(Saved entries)
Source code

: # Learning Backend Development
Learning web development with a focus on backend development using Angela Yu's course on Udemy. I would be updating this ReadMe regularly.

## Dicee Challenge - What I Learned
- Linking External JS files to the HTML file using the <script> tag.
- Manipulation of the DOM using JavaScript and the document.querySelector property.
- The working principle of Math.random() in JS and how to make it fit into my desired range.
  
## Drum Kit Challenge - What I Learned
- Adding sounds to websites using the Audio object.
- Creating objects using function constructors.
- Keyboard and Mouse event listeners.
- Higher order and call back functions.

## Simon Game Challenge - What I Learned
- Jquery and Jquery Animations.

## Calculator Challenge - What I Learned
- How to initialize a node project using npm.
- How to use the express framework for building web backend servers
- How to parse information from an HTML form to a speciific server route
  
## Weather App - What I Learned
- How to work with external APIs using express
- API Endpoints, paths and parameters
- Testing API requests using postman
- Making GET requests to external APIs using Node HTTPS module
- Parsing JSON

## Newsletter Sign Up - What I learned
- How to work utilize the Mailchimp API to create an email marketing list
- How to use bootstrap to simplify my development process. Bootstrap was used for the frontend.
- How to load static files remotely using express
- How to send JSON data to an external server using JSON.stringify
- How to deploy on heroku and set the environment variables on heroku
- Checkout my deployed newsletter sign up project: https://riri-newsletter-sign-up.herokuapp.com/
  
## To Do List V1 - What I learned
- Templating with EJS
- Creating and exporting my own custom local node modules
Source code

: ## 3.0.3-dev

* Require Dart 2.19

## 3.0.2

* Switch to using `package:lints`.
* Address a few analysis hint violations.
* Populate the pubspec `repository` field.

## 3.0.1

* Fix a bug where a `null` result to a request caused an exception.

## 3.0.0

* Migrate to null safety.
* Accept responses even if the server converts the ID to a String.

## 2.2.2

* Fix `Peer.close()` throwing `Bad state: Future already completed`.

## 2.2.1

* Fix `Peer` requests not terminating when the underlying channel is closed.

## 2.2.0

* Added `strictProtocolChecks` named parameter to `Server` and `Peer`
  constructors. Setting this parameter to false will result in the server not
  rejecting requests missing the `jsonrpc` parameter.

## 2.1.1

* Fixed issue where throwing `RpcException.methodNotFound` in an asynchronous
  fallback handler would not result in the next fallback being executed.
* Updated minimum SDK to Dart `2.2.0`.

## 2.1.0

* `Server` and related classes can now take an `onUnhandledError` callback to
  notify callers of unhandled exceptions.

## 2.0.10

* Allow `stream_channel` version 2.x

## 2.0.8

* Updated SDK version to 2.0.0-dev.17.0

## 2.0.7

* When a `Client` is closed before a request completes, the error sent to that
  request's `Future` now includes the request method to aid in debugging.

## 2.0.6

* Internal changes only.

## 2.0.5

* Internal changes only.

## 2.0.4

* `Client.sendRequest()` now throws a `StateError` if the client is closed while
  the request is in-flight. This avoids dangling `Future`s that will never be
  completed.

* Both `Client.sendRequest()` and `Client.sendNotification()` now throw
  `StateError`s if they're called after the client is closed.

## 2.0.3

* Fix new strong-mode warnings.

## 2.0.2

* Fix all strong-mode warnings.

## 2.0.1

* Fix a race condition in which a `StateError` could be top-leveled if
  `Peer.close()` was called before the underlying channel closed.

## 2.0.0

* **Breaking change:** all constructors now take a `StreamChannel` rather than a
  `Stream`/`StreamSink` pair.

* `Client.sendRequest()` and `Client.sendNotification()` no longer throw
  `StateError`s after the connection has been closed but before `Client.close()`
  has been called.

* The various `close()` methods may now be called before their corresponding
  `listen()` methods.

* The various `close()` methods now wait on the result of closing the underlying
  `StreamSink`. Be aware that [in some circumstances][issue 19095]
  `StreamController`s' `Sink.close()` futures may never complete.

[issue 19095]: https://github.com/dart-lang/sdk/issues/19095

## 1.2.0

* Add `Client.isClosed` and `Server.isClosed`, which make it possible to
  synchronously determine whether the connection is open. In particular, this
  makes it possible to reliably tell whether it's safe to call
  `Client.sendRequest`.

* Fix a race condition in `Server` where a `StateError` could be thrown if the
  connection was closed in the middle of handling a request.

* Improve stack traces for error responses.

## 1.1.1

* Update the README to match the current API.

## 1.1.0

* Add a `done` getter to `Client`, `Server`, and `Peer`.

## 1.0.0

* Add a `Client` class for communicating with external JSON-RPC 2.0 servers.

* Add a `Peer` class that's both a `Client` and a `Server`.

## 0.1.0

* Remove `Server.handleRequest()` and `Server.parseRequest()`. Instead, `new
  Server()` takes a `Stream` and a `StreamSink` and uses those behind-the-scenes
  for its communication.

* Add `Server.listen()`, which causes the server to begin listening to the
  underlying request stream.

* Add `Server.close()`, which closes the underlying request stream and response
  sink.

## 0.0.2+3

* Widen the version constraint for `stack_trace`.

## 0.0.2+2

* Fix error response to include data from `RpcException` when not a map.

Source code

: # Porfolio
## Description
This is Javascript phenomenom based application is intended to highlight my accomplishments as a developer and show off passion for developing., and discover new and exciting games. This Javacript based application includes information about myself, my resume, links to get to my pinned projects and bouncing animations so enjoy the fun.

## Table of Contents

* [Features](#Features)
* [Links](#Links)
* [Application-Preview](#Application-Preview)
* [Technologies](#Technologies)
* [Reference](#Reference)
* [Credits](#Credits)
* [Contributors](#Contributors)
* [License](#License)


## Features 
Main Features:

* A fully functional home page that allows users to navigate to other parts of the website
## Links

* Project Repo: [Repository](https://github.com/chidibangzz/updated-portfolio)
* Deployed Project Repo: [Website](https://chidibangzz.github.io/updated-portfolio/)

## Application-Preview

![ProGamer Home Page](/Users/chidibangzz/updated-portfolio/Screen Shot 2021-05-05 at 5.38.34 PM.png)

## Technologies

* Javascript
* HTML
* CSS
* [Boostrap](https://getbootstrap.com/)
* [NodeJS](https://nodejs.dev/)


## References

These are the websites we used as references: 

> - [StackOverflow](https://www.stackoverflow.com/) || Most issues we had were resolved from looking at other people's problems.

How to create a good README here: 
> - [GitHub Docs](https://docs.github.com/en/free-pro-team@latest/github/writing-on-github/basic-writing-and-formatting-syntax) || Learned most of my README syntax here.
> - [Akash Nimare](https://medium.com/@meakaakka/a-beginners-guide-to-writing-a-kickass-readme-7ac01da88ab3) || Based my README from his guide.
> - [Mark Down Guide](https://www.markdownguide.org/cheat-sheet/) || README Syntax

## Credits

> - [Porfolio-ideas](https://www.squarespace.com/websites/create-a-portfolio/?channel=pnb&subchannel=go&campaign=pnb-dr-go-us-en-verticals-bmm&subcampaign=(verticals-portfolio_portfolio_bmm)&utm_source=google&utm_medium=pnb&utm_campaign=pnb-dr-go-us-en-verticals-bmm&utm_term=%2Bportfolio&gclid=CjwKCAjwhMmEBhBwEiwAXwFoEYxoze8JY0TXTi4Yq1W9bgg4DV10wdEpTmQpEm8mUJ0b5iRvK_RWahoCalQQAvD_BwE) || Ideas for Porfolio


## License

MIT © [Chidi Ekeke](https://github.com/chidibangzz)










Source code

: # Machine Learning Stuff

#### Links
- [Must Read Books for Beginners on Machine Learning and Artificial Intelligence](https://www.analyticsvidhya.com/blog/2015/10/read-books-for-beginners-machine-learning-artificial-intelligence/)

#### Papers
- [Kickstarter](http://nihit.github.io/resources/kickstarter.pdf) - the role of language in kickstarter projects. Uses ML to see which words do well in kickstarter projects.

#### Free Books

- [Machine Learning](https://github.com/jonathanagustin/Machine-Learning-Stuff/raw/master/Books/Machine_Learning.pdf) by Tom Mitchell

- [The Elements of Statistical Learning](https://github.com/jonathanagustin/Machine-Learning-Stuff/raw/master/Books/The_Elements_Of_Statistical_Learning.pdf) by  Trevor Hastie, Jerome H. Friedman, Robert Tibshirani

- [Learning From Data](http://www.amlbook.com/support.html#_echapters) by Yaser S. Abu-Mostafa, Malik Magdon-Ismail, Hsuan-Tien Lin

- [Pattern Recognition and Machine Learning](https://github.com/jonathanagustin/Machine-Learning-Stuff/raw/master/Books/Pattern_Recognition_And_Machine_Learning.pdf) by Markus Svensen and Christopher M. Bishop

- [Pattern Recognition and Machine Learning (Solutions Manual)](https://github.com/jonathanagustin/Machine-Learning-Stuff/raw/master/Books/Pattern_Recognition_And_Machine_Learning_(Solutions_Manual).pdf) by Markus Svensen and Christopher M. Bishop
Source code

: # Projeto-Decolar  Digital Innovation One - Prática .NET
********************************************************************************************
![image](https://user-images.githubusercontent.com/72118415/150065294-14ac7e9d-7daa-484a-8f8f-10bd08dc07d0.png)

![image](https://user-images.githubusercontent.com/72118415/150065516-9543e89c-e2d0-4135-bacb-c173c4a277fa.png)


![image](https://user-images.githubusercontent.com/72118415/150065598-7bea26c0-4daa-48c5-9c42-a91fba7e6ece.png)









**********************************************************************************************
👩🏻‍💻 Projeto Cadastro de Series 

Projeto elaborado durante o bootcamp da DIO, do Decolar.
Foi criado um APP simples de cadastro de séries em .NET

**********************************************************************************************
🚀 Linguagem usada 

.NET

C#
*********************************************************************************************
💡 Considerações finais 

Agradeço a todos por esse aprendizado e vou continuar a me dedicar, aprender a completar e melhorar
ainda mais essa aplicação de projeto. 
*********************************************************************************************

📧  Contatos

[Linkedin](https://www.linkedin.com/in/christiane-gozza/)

▶ _TO DO_:
Please transcribe the data above without changes, from its first line to its "- Linking External" line, and leave out anything past that.

▶ _EXERCISE SOLUTION_:
Source code

: # Learning Backend Development
Learning web development with a focus on backend development using Angela Yu's course on Udemy. I would be updating this ReadMe regularly.

## Dicee Challenge - What I Learned
- Linking External JS files to the HTML file using the <script> tag.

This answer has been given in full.